When a line in the listing contains the string "make", pick it out and copy it.

* Data extract

▬▬▬▬▬▬

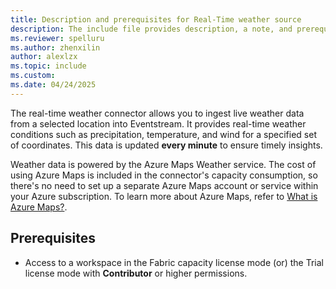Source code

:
 ```yaml
---
title: Description and prerequisites for Real-Time weather source
description: The include file provides description, a note, and prerequisites for using a Real-Time weather source.
ms.reviewer: spelluru
ms.author: zhenxilin
author: alexlzx
ms.topic: include
ms.custom:
ms.date: 04/24/2025
---
```



The real-time weather connector allows you to ingest live weather data from a selected location into Eventstream. It provides real-time weather conditions such as precipitation, temperature, and wind for a specified set of coordinates. This data is updated **every minute** to ensure timely insights.

Weather data is powered by the Azure Maps Weather service. The cost of using Azure Maps is included in the connector's capacity consumption, so there's no need to set up a separate Azure Maps account or service within your Azure subscription. To learn more about Azure Maps, refer to [What is Azure Maps?](https://learn.microsoft.com/azure/azure-maps/about-azure-maps).

## Prerequisites

- Access to a workspace in the Fabric capacity license mode (or) the Trial license mode with **Contributor** or higher permissions.
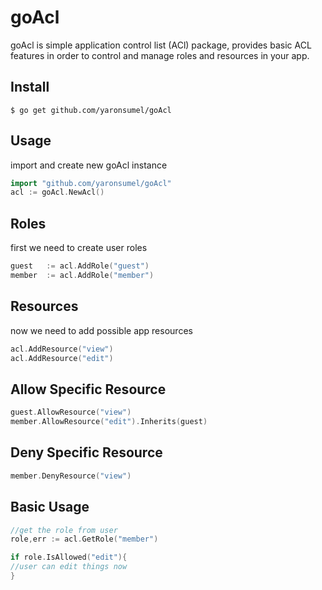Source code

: # goAcl
goAcl is simple application control list (ACl) package, provides basic ACL features in order to control and manage roles and resources in your app.


## Install
    $ go get github.com/yaronsumel/goAcl

## Usage
import and create new goAcl instance
```go
import "github.com/yaronsumel/goAcl"
acl := goAcl.NewAcl()
```

## Roles
first we need to create user roles
```go
guest 	:= acl.AddRole("guest")
member  := acl.AddRole("member")
```


## Resources
now we need to add possible app resources
```go
acl.AddResource("view")
acl.AddResource("edit")
```

## Allow Specific Resource
```go
guest.AllowResource("view")
member.AllowResource("edit").Inherits(guest)
```

## Deny Specific Resource
```go
member.DenyResource("view")
```

## Basic Usage
```go
//get the role from user
role,err := acl.GetRole("member")

if role.IsAllowed("edit"){
//user can edit things now
}
```
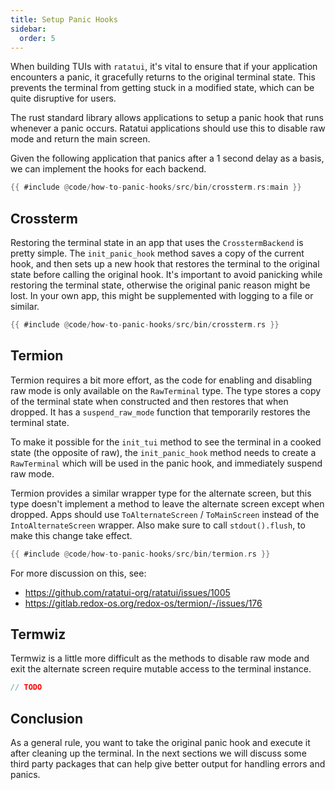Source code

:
 ```yaml
---
title: Setup Panic Hooks
sidebar:
  order: 5
---
```


When building TUIs with `ratatui`, it's vital to ensure that if your application encounters a panic,
it gracefully returns to the original terminal state. This prevents the terminal from getting stuck
in a modified state, which can be quite disruptive for users.

The rust standard library allows applications to setup a panic hook that runs whenever a panic
occurs. Ratatui applications should use this to disable raw mode and return the main screen.

Given the following application that panics after a 1 second delay as a basis, we can implement the
hooks for each backend.

```rust title=main.rs
{{ #include @code/how-to-panic-hooks/src/bin/crossterm.rs:main }}
```

## Crossterm

Restoring the terminal state in an app that uses the `CrosstermBackend` is pretty simple. The
`init_panic_hook` method saves a copy of the current hook, and then sets up a new hook that restores
the terminal to the original state before calling the original hook. It's important to avoid
panicking while restoring the terminal state, otherwise the original panic reason might be lost. In
your own app, this might be supplemented with logging to a file or similar.

```rust collapse={1-26} title=main.rs
{{ #include @code/how-to-panic-hooks/src/bin/crossterm.rs }}
```

## Termion

Termion requires a bit more effort, as the code for enabling and disabling raw mode is only
available on the `RawTerminal` type. The type stores a copy of the terminal state when constructed
and then restores that when dropped. It has a `suspend_raw_mode` function that temporarily restores
the terminal state.

To make it possible for the `init_tui` method to see the terminal in a cooked state (the opposite of
raw), the `init_panic_hook` method needs to create a `RawTerminal` which will be used in the panic
hook, and immediately suspend raw mode.

Termion provides a similar wrapper type for the alternate screen, but this type doesn't implement a
method to leave the alternate screen except when dropped. Apps should use `ToAlternateScreen` /
`ToMainScreen` instead of the `IntoAlternateScreen` wrapper. Also make sure to call
`stdout().flush`, to make this change take effect.

```rust collapse={1-23} title=main.rs
{{ #include @code/how-to-panic-hooks/src/bin/termion.rs }}
```

For more discussion on this, see:

- <https://github.com/ratatui-org/ratatui/issues/1005>
- <https://gitlab.redox-os.org/redox-os/termion/-/issues/176>

## Termwiz

Termwiz is a little more difficult as the methods to disable raw mode and exit the alternate screen
require mutable access to the terminal instance.

```rust
// TODO
```

## Conclusion

As a general rule, you want to take the original panic hook and execute it after cleaning up the
terminal. In the next sections we will discuss some third party packages that can help give better
output for handling errors and panics.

▬▬▬▬▬▬

* Answer box
To make it possible for the `init_tui` method to see the terminal in a cooked state (the opposite of
`ToMainScreen` instead of the `IntoAlternateScreen` wrapper. Also make sure to call
`stdout().flush`, to make this change take effect.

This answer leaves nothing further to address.